These are, at times, transgressive sounds to produce, despite the fact that I find them interesting and often sonically attractive. They deviate so significantly from my habituated, embodied ideals surrounding oboe playing that I cannot help but feel a pull towards correcting the way I am required to operate my instrument in order to produce them. I am acutely aware when playing Drift Shadow, for example, of the physical and conceptual distance of my embouchure from its standard-practice form, so much so that I almost feel my mouth resisting the actions that I am taking as I shift around the reed in ways that go far beyond the limited movements it makes in the performance of standard repertoire. Drastic shifts of intonation and sound quality, as well as the abrupt initiation and cessation of sounds, are integral to performing this piece but often feel foreign to carry out. In departing so clearly from what Spatz refers to as the ‘reliable pathways’Footnote 17 that are offered to me on my instrument through my embodied (standard) technique, I am transgressing not only the learned threshold of possible actions but also an internalised boundary of acceptable actions. Thus the sense of novelty I experience when playing Drift Shadow is also accompanied by an awareness, through resistance, that I would consider these sounds to represent a failure (of sound production, control, musicality and so forth) in another setting – one that is still highly active in my musical habitus. This sense of being pulled between divergent worlds is fundamental to my understanding of Drift Shadow as a musical entity. There is a transience in the way I slip between sections and subsections, and yet I often feel the need to return to specific multiphonics and gesture shapes, producing echoes and pulses of familiarity within a novel soundworld.

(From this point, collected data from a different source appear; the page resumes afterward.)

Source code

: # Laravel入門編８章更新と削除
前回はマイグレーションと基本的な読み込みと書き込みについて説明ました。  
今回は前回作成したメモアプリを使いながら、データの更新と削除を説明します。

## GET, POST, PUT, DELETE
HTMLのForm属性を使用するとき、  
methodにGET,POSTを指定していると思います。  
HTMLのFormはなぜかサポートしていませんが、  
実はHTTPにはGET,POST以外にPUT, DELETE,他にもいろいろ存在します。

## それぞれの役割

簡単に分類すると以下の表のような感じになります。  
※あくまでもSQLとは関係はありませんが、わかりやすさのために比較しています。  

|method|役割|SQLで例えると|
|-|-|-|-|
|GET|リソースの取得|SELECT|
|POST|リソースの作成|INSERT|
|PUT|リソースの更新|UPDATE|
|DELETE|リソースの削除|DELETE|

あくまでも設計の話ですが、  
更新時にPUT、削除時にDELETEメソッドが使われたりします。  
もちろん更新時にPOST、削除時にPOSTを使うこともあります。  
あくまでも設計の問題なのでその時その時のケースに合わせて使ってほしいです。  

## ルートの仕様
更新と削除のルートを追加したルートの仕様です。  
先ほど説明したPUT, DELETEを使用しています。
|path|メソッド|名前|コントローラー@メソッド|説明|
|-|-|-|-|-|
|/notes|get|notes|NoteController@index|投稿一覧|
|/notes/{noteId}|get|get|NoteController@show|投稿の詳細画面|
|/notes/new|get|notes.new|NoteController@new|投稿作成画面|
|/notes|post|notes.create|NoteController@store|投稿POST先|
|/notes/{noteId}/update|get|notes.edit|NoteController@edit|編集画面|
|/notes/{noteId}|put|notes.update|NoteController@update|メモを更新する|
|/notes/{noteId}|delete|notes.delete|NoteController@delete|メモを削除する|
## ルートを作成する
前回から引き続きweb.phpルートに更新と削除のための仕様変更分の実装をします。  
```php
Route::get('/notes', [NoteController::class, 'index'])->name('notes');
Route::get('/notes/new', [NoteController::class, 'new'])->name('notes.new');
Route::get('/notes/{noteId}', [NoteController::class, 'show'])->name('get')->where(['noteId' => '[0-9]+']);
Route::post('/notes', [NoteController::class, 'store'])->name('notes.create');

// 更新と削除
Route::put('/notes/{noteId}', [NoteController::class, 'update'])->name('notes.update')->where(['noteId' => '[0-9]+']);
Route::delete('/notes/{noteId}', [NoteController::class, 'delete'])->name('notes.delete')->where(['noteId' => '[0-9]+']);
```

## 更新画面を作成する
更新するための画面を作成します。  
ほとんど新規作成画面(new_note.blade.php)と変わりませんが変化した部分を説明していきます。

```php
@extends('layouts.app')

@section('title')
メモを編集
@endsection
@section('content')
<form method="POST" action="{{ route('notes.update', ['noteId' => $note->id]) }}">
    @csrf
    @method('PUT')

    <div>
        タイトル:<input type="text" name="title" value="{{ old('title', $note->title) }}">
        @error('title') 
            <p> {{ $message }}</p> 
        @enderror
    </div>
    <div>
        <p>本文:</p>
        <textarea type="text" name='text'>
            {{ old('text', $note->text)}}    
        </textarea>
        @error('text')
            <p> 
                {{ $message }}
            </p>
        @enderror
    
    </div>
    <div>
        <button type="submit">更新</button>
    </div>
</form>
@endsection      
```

The transgressive sensations that I feel in executing the gestures in Drift Shadow are often exacerbated by the technical obscurity of their production. Multiphonics can be brittle, and this is especially the case when played with the unusual techniques in this work. While the aesthetic world of the piece is one of fluttering and breaking sounds, I nevertheless aim to have high levels of control over the actions that produce them. However, this is not always possible; the degree of technical precision required to replicate certain gestures often feels unattainably high, and in Drift Shadow I tend to find that sounds inexplicably fail in ways that are not part of the piece's fragile aesthetic. Where in one practice session I have consistently – and often easily – attained a particular sonic result when executing a gesture, in the next it might elude me, despite being attempted under circumstances of environment, reed condition and bodily action that are similar enough to have very little noticeable impact in a standard-practice environment. Things that have very minor effects on the performance of standard repertoire seem to be magnified in this piece: a slight change in the aperture of my reed, for example, or an exhalation performed with a fraction more force than usual would manifest in relatively minor ways in my standard practice but here can cause gestures to derail entirely.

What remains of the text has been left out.